You seem like quite a strange choice for American Idol.

Do you know what they wanted? I think they wanted a bitchy gay Englishman, and I think someone said, ‘get that guy from the Pet Shop Boys’. Well that’s what I assume. My issue, as much as anything else, was that I don’t think it’s possible to be ‘Neil Tennant of the Pet Shop Boys’ and ‘Neil Tennant, American Idol judge’. I think the Pet Shop Boys ‘project’, as we call it nowadays, would have been totally compromised and I would have just become Neil Tennant the TV personality. I’ve never had any interest in that sort of thing – and I’ve had some quite interesting offers over they years to present arts programmes for BBC2 and Channel 4.

 

What did you think of the Daft Punk album?

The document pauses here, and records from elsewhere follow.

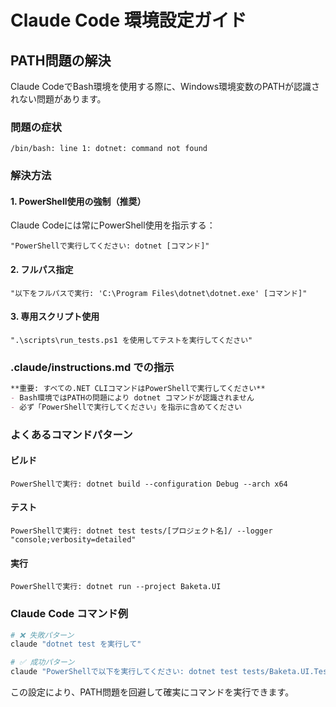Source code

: # Claude Code 環境設定ガイド

## PATH問題の解決

Claude CodeでBash環境を使用する際に、Windows環境変数のPATHが認識されない問題があります。

### 問題の症状
```
/bin/bash: line 1: dotnet: command not found
```

### 解決方法

#### 1. PowerShell使用の強制（推奨）
Claude Codeには常にPowerShell使用を指示する：

```
"PowerShellで実行してください: dotnet [コマンド]"
```

#### 2. フルパス指定
```
"以下をフルパスで実行: 'C:\Program Files\dotnet\dotnet.exe' [コマンド]"
```

#### 3. 専用スクリプト使用
```
".\scripts\run_tests.ps1 を使用してテストを実行してください"
```

### .claude/instructions.md での指示

```markdown
**重要: すべての.NET CLIコマンドはPowerShellで実行してください**
- Bash環境ではPATHの問題により dotnet コマンドが認識されません
- 必ず「PowerShellで実行してください」を指示に含めてください
```

### よくあるコマンドパターン

#### ビルド
```
PowerShellで実行: dotnet build --configuration Debug --arch x64
```

#### テスト
```
PowerShellで実行: dotnet test tests/[プロジェクト名]/ --logger "console;verbosity=detailed"
```

#### 実行
```
PowerShellで実行: dotnet run --project Baketa.UI
```

### Claude Code コマンド例

```bash
# ❌ 失敗パターン
claude "dotnet test を実行して"

# ✅ 成功パターン
claude "PowerShellで以下を実行してください: dotnet test tests/Baketa.UI.Tests/"
```

この設定により、PATH問題を回避して確実にコマンドを実行できます。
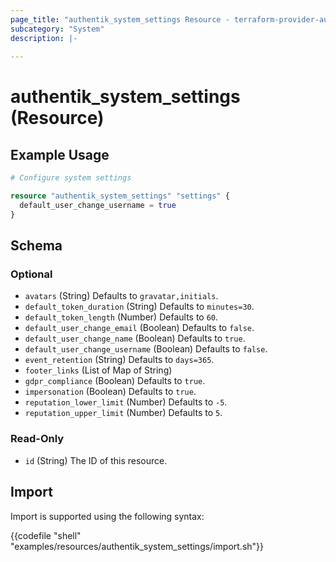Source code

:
 ```yaml
---
page_title: "authentik_system_settings Resource - terraform-provider-authentik"
subcategory: "System"
description: |-
  
---
```


# authentik_system_settings (Resource)



## Example Usage

```terraform
# Configure system settings

resource "authentik_system_settings" "settings" {
  default_user_change_username = true
}
```

<!-- schema generated by tfplugindocs -->
## Schema

### Optional

- `avatars` (String) Defaults to `gravatar,initials`.
- `default_token_duration` (String) Defaults to `minutes=30`.
- `default_token_length` (Number) Defaults to `60`.
- `default_user_change_email` (Boolean) Defaults to `false`.
- `default_user_change_name` (Boolean) Defaults to `true`.
- `default_user_change_username` (Boolean) Defaults to `false`.
- `event_retention` (String) Defaults to `days=365`.
- `footer_links` (List of Map of String)
- `gdpr_compliance` (Boolean) Defaults to `true`.
- `impersonation` (Boolean) Defaults to `true`.
- `reputation_lower_limit` (Number) Defaults to `-5`.
- `reputation_upper_limit` (Number) Defaults to `5`.

### Read-Only

- `id` (String) The ID of this resource.

## Import

Import is supported using the following syntax:

{{codefile "shell" "examples/resources/authentik_system_settings/import.sh"}}

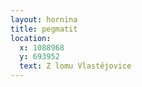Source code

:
 ```yaml
---
layout: hornina
title: pegmatit
location:
  x: 1088968
  y: 693952
  text: Z lomu Vlastějovice
---
```


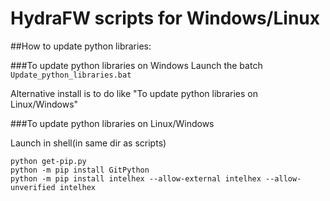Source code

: HydraFW scripts for Windows/Linux
========

##How to update python libraries:
    
###To update python libraries on Windows
Launch the batch `Update_python_libraries.bat`

Alternative install is to do like "To update python libraries on Linux/Windows"

###To update python libraries on Linux/Windows

Launch in shell(in same dir as scripts)
```
python get-pip.py
python -m pip install GitPython
python -m pip install intelhex --allow-external intelhex --allow-unverified intelhex
```
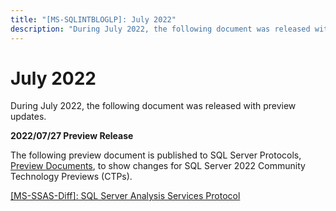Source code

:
 ```yaml
---
title: "[MS-SQLINTBLOGLP]: July 2022"
description: "During July 2022, the following document was released with preview updates.  2022/07/27 Preview Release  The following preview document is"
---
```


# July 2022

<p> </p>
<p>During July 2022, the following document was released with
preview updates.</p>

<p><b>2022/07/27 Preview Release</b></p>

<p>The following preview document is published to SQL Server
Protocols, <span><a href="https://docs.microsoft.com/en-us/openspecs/sql_server_protocols/ms-sqlprotlp/9523bb93-328f-4e27-9b1b-a0aab77ebcf0">Preview
Documents</a></span>, to show changes for SQL Server 2022 Community Technology
Previews (CTPs).</p>

<p><span><a href="https://sqlprotocoldoc.blob.core.windows.net/productionsqlarchives/MS-SSAS/%5bMS-SSAS%5d-220727-diff.pdf">[MS-SSAS-Diff]:
SQL Server Analysis Services Protocol</a></span></p>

It’s very ambitious. This has been the year of two amazing marketing campaigns: David Bowie’s, and Daft Punk’s. They both revolve around neither artist having made a record for a while and creating a lot of anticipation.

 

He says, releasing his second album in the space of a year.

Exactly! (Laughs) The total opposite of what we’ve done. But they’ve also been about selling an idea. If you compare it with us, we go to Los Angeles, we make an album, we use the people who sang on Michael Jackson’s ‘Thriller’ and all the rest of it, but we don’t make a big deal of that. We mention it in passing – we don’t say ‘we’re making a classic Los Angeles album and we’re drawing upon the history of Los Angeles to do that’. We don’t like to do anything that’s retro. We like to think, in our own way, that we’re moving on. Although with Daft Punk it’s exciting to think they’ve worked with Giorgio Moroder and Nile Rodgers. It’s a soft rock album really, isn’t it?

 

It’s interesting that people have said ‘oh here come Daft Punk showing the EDM lot how to make dance music’, because it’s not really a dance album. It would have been great if they’d stormed back with a smart electronic album to show the world that yes, you can actually make bright and brilliant dance music… This feels a bit like backing away from the fight. I mean if you walk away from a fight you win in a way, but not as much as you win by knocking someone out.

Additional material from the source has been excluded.